Sob o comando de O Pretinho, o bloco As Direitinhas levou para o circuito uma mistura contagiante de ritmos, celebrando 110 anos do samba. Como já é tradição, o bloco levou ao circuito da folia mensagens de incetivo ao empoderamento feminino, contra o femincídio a inclusão e defesa de direitos.

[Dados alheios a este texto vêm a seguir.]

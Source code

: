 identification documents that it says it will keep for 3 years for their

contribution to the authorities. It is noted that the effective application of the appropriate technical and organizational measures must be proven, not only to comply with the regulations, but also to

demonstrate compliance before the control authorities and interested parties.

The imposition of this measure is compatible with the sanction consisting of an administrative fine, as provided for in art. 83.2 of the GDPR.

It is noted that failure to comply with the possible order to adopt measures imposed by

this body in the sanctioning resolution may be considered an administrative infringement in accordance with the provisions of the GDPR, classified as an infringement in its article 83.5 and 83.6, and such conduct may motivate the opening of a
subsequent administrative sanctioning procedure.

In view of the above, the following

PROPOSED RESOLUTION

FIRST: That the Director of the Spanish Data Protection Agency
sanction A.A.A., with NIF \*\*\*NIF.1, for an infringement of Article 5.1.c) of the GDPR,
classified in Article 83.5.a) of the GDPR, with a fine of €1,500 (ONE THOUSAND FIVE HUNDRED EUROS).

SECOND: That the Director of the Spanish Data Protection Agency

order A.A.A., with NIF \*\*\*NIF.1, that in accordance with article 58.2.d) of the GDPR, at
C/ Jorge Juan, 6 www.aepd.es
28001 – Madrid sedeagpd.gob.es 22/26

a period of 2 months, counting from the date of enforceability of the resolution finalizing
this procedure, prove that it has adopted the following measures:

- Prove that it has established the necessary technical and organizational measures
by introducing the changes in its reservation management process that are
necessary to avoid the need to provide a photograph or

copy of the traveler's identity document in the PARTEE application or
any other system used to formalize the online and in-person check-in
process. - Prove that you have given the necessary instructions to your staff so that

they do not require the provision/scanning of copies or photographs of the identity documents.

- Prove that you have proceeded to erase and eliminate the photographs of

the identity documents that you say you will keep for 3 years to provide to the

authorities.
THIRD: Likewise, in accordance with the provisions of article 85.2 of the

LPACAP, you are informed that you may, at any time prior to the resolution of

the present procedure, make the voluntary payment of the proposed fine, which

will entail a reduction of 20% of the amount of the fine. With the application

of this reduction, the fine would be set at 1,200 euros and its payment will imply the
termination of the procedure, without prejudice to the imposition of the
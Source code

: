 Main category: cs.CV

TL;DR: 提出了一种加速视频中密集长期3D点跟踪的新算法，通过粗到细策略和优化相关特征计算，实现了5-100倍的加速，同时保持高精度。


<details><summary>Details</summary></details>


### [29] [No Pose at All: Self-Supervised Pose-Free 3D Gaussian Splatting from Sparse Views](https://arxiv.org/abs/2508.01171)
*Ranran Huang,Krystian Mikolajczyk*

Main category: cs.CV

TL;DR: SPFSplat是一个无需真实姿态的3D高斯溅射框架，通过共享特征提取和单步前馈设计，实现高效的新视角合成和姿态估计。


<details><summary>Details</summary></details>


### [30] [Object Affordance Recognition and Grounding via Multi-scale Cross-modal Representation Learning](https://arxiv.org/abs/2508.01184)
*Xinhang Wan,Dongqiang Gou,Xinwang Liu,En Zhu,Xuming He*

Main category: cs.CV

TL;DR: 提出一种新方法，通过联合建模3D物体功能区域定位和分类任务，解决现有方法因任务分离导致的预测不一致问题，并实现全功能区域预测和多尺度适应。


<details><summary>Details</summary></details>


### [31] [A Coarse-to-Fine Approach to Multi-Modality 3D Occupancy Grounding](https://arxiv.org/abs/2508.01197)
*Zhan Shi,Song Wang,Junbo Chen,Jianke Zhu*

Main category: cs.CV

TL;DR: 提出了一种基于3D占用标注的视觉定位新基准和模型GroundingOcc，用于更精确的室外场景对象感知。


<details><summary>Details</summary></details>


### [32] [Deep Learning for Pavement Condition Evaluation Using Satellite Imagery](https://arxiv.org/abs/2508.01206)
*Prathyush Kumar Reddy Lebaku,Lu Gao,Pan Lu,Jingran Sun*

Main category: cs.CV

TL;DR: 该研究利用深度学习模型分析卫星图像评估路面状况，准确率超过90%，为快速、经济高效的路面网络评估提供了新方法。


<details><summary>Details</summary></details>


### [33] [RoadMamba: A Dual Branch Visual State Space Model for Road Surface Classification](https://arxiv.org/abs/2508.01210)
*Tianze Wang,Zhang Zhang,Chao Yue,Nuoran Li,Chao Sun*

Para O Pretinho, estar à frente desse movimento é mais do que um compromisso profissional, é uma missão de vida herdada da infância. O cantor, que aprendeu a tocar pandeiro com o pai, destacou que o samba sobrevive a todas as tentativas de ser silenciado. “Pra mim e pra gente, o samba é a primeira coisa que cantei. O samba nunca morreu. Já tentaram colocar o samba para trás, mas este ano viemos com essa homenagem. O samba está atravessando todos aqueles que não gostavam; hoje estão cantando e curtindo. É uma vitória enorme”, celebrou o artista.
“Imagina, meu irmão, 110 anos! É resistência! É uma história antiga que tem que ser respeitada. O dia do samba é todos os dias. Graças a Deus, até hoje estou no samba, ele faz parte da minha vida. Não deixem o samba morrer”, convocou O Pretinho.
A foliã Joice Paixão, moradora do Areal, desfilou pelo terceiro ano consecutivo no bloco e ressaltou a importância do espaço para as mulheres. “O que me faz voltar é ser Direitinha, né? Se juntar com a galera, reforçar que as mulheres têm que se juntar mesmo. A gente bebe, dança, acompanha o percurso… o Carnaval do Nordeste não tem comparação”, afirmou Joice.
“Desde terça-feira eu estou arrastando, já estou cansada, quebrada. Não sei se aguento até quarta não, acho que venho só até amanhã mesmo”, brincou a foliã, entre risos, antes de seguir o bloco.
O bloco tem apoio do Governo da Bahia, através do Projeto Carnaval do Nordeste de Amaralina, patrocinado pela Embasa, Sufotur e Setur-BA.